Ben ekranı tamamen zararsız görüyorum demiyorum fakat literatürde vurgulanan zararların çoğu pasif ve kontrolsüz ekran maruziyeti ile ilgili. Yani çocuk tek başına, uzun süre, hızlı sahne geçişleriyle ekrana maruz kalıyorsa risk artıyor. Zaten hem WHO hem de AAP bu noktaya işaret ediyor.
Benim uyguladığım ise ebeveyn eşlikli ve interaktif izleme. Güncel araştırmalar, eşlik olduğunda dil girdisi, ortak dikkat ve iletişim becerilerinde olumlu etkiler bile olabildiğini gösteriyor. Yani ekranın kendisi değil, nasıl sunulduğu belirleyici. Ayrıca “ekran” denen şey de tek bir kavram değil. Tablet ve telefon; yakın mesafe, yüksek uyarım ve dopamin etkisi nedeniyle bağımlılık açısından daha riskli kabul ediliyor. TV ise uzak mesafede, daha yavaş akışlı ve içerik kontrolü daha kolay olduğu için bambaşka bir kategori. Biz çocukken maruz kaldığımız şey buydu.

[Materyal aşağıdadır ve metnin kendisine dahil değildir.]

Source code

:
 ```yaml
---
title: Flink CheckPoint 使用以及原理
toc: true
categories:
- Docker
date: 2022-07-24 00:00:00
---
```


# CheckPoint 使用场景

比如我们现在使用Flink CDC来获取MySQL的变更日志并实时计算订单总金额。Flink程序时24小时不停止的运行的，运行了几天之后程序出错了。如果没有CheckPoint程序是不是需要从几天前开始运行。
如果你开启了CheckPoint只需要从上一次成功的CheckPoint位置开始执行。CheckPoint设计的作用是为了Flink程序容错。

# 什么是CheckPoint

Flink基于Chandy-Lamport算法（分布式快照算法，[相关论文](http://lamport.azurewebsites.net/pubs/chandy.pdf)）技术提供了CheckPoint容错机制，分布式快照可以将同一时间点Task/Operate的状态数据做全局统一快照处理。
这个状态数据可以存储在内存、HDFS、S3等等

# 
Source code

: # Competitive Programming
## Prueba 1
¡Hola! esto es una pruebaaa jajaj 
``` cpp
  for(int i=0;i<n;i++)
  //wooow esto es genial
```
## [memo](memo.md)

Ben mühendis olarak yetiştim, odak problemi yaşamadım. Çocukken çizgi filmlerin tamamını ezbere bilirdim. Akademik performans sadece ekrana bağlanabilecek kadar lineer bir konu değil. Gelişim çok değişkenli: çevre, dil girdisi, ebeveyn ilgisi, genetik yapı, mizac gibi çok fazla parametre var.
Bu arada kitap okuma kısmına da değinmek isterim; çocuklarda kitapla ilişki aslında okul döneminde değil, çok daha erken yaşlarda başlıyor. 0–3 yaş döneminde yapılan birlikte okuma, sesli okuma, resimleri yorumlama ve sayfaları birlikte inceleme gibi aktiviteler, okuryazarlığın ön becerilerini oluşturuyor.
Yani okula kadar beklemek değil, okul öncesinde paylaşılmış kitap deneyimi akademik başarıyı destekliyor diyebiliriz.